Generally, soup is served as a first course or with a salad with a luncheon tea or in afternoon tea. Creative cups such as glass punch cups or open tea mugs can connect the food with the theme of the event. Toasting and floating a bit of cheese toast in the shape of a star or even a teapot can add to the festivities.
A Word About Soup:
Evidence of the existence of soup can be found as far back as about 6,000 BC. Boiling was not a common cooking technique until the invention of waterproof containers (which probably came in the form of clay vessels or pouches made of animal skin) about 9,000 years ago. Soup can be made out of broth or a form of liquid.
The word soup comes from French soupe (“soup”, “broth”), which comes through Vulga Latin suppa (“bread soaked in broth”) from a Germanic source, from which also comes the word “sop”, a piece of bread used to soak up soup or a thick stew.
The word restaurant (meaning “[something] restoring”) was first used in France in the 16th century, to describe a highly concentrated, inexpensive soup, sold by street vendors, that was advertised as an antidote to physical exhaustion. In 1765, a Parisian entrepreneur opened a shop specializing in such soups. This prompted the use of the modern word restaurant to describe the shops.
Dr. John T Dorrance, a chemist with the Campbell Soup Company, invented condensed soup in 1897. Today, Campbell’s Tomato, Cream of Mushroom, and Chicken Noodle Soup are three of the most popular soups in America. Americans consume over 2.5 billion bowls of these three soups alone each year. Canned Italian-style soups, such as minestrone or Italian wedding are also popular, and are sold by Progresso and other brands.
Canned soup can be condensed, in which case it is prepared by adding water (or sometimes milk), or it can be “ready-to-eat,” meaning that no additional liquid is needed before eating. Canned soup (condensed with liquid added, or “ready-to-eat”) can be prepared by heating in a pan, on the stovetop or in the microwave Such soups can be used as a base for homemade soups, with the consumer adding anything from a few vegetables to eggs, vegetables, cream or pasta.
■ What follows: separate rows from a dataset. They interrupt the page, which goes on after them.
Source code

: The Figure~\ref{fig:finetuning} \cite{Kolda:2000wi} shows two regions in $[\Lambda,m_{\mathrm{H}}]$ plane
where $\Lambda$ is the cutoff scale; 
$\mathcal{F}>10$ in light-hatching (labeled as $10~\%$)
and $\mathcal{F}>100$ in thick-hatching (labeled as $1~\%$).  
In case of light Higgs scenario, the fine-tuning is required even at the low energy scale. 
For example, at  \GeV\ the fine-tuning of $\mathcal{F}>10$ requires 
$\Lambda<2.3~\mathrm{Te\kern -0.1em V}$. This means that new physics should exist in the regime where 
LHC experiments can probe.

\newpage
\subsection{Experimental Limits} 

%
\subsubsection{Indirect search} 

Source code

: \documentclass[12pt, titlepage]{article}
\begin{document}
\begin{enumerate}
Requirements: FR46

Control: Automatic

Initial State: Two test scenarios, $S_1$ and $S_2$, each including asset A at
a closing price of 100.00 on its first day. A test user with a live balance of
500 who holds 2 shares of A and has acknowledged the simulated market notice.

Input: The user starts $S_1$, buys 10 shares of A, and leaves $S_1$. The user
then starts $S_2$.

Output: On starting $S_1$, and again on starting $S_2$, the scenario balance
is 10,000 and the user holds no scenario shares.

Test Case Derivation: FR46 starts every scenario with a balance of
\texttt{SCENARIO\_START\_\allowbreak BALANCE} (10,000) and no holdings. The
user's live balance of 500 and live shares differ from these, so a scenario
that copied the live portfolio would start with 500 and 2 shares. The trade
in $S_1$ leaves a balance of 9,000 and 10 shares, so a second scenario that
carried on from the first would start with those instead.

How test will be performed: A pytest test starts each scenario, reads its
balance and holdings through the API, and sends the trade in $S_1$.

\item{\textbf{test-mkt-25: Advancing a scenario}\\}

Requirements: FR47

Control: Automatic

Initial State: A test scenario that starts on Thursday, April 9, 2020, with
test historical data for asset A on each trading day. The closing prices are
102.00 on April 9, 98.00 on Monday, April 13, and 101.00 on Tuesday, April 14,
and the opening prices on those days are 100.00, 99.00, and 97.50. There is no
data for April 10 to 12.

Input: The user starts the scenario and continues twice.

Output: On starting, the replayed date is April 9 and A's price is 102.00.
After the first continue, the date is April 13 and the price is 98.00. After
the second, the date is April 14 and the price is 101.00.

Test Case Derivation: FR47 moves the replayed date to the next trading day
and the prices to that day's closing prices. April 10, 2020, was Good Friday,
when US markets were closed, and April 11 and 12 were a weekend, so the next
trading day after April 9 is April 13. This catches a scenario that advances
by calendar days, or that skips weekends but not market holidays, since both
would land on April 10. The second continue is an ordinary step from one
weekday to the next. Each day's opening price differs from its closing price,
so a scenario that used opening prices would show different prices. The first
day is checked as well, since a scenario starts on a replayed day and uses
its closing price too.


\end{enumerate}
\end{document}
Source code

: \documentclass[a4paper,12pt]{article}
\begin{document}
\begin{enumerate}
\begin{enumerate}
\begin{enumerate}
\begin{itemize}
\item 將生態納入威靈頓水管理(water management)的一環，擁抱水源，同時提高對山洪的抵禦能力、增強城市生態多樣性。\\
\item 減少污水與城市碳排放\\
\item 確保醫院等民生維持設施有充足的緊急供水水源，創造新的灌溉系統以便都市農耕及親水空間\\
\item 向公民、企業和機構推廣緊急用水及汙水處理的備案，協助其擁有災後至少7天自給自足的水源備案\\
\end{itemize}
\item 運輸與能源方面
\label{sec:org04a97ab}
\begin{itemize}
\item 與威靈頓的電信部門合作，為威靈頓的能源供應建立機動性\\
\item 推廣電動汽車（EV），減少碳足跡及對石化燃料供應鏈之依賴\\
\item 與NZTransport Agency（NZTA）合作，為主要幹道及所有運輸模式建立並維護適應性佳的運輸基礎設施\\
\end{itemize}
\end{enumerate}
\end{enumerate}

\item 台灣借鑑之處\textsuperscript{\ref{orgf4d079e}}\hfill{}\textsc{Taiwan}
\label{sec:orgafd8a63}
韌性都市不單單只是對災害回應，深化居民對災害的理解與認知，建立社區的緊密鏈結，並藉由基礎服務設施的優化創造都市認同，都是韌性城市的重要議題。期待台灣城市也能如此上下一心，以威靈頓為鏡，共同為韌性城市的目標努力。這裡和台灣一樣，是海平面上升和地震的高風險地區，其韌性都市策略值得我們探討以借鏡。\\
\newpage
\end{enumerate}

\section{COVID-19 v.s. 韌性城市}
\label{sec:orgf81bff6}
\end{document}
Condensing soup allows soup to be packaged into a smaller can and sold at a lower price than other canned soups. The soup is usually doubled in volume by adding a “can full” of water or milk (about 10 ounces).
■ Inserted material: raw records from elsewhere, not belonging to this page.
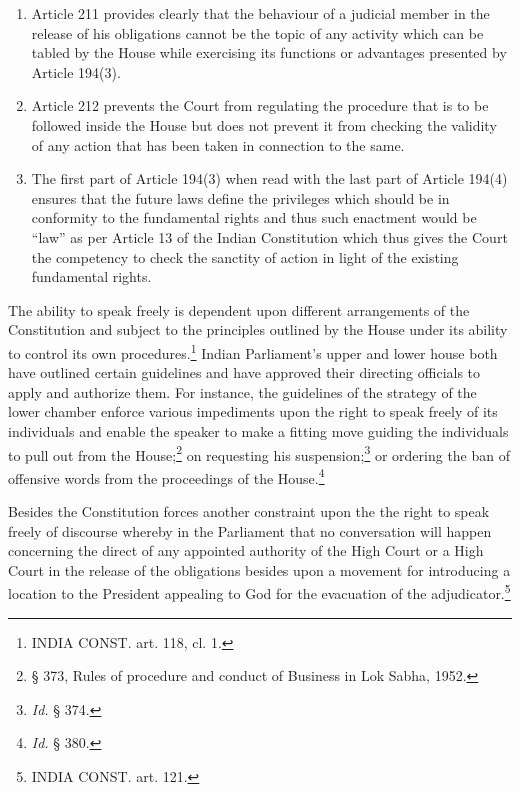 \begin{multicols}{2}
\begin{enumerate}[label=$\bullet$]
\item Article 211 provides clearly that the behaviour of a judicial member in the release of
his obligations cannot be the topic of any activity which can be tabled by the House
while exercising its functions or advantages presented by Article 194(3).

\item Article 212 prevents the Court from regulating the procedure that is to be followed
inside the House but does not prevent it from checking the validity of any action that
has been taken in connection to the same.

\item The first part of Article 194(3) when read with the last part of Article 194(4) ensures
that the future laws define the privileges which should be in conformity to the
fundamental rights and thus such enactment would be “law” as per Article 13 of the
Indian Constitution which thus gives the Court the competency to check the sanctity
of action in light of the existing fundamental rights.
\end{enumerate}


\newpage


\noi
The ability to speak freely is dependent upon different arrangements of the Constitution and
subject to the principles outlined by the House under its ability to control its own
procedures.\footnote{INDIA CONST. art. 118, cl. 1.} Indian Parliament’s upper and lower house both have outlined certain
guidelines and have approved their directing officials to apply and authorize them. For
instance, the guidelines of the strategy of the lower chamber enforce various impediments
upon the right to speak freely of its individuals and enable the speaker to make a fitting move
guiding the individuals to pull out from the House;\footnote{§ 373, Rules of procedure and conduct of Business in Lok Sabha, 1952.} on requesting his suspension;\footnote{\textit{Id.} § 374.} or ordering the ban of offensive words from the proceedings of the House.\footnote{\textit{Id.} § 380.}

\noi
Besides the Constitution forces another constraint upon the the right to speak freely of
discourse whereby in the Parliament that no conversation will happen concerning the direct
of any appointed authority of the High Court or a High Court in the release of the obligations
besides upon a movement for introducing a location to the President appealing to God for the
evacuation of the adjudicator.\footnote{INDIA CONST. art. 121.}


\end{multicols}
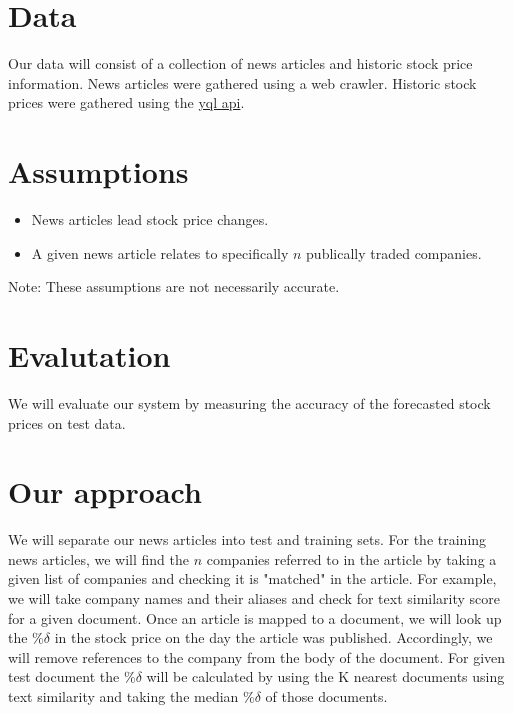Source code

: \documentclass[11pt,letterpaper]{article}
\newcommand{\blue}[1]{\textcolor{RoyalBlue}{#1}}
\newcommand{\instructions}[1]{\blue{\textit{#1}}}
\renewcommand{\instructions}[1]{}
\begin{document}
\section*{Data}
  Our data will consist of a collection of news articles and historic
  stock price information. News articles were gathered using a web crawler.
  Historic stock prices were gathered using the
  \href{https://developer.yahoo.com/yql}{yql api}.

\section*{Assumptions}
  \begin{itemize}
  \item News articles lead stock price changes.
  \item A given news article relates to specifically $n$ publically traded companies.
  \end{itemize}
  Note: These assumptions are not necessarily accurate.

\instructions{Do you have data to train and test your system on? How
  will you evaluate your system?}

\section*{Evalutation}
  We will evaluate our system by measuring the accuracy of the forecasted
  stock prices on test data.

\section*{Our approach}
  We will separate our news articles into test and training sets. For the training news
  articles, we will find the $n$ companies referred to in the article by taking a given
  list of companies and checking it is "matched" in the article. For example, we will
  take company names and their aliases and check for text similarity score for a given
  document. Once an article is mapped to a document, we will look up the $\%\delta$ in
  the stock price on the day the article was published. Accordingly, we will remove references
  to the company from the body of the document. For given test document the $\%\delta$
  will be calculated by using the K nearest documents using text similarity
  and taking the median $\%\delta$ of those documents.
\instructions{Describe how you want to tackle this task}
\end{document}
Since the 1990s, the canned soup market has burgeoned with soups marketed as “ready-to-eat,” which require no additional liquid to prepare. Microwaveable bowls have expanded the ready-to-eat canned soup market even more, offering convenience (especially in workplaces) and are popular lunch items.
Now that you know more about soup here is a great homemade recipe to get you started!
Homemade Tomato Basil Soup – A Tea Girl Recipe
2 Medium Yellow Onions – diced
3 Green Onions – diced
28 ounces Vegetable or Chicken Stalk
1 Jalapeno (seeds removed and diced)
1 Tbls Oil
4 Cups of Tomatoes (fresh or diced canned)
3 Tbls Dried Basil
Salt & Pepper to taste
1 TBS Lemon Juice
1 Can Tomato Paste
1 28 Ounce Can Tomato Sauce
1/2 cup of Orzo (Italian noodle)
Heat a large dutch oven and add your oil. Saute your onions, green onions, jalapeno, basil and salt and pepper. When the onion is clear add the rest of the ingredients excluding the Orzo. Heat till boiling. Leave cooking at low boil, stir for 10 minutes. Lower the heat and simmer for 1 hour. In the last 20 minutes add the Orzo. Raise the temperature of the soup to boil then lower it again to simmer for the last 20 minutes. Serve soup hot. If you like it thicker wait till it cools and reserve. This soup will become thicker as the noodles expand.
This is delicious with a cheese and herb scone and a cup of Keemun tea. You and your guests will love it.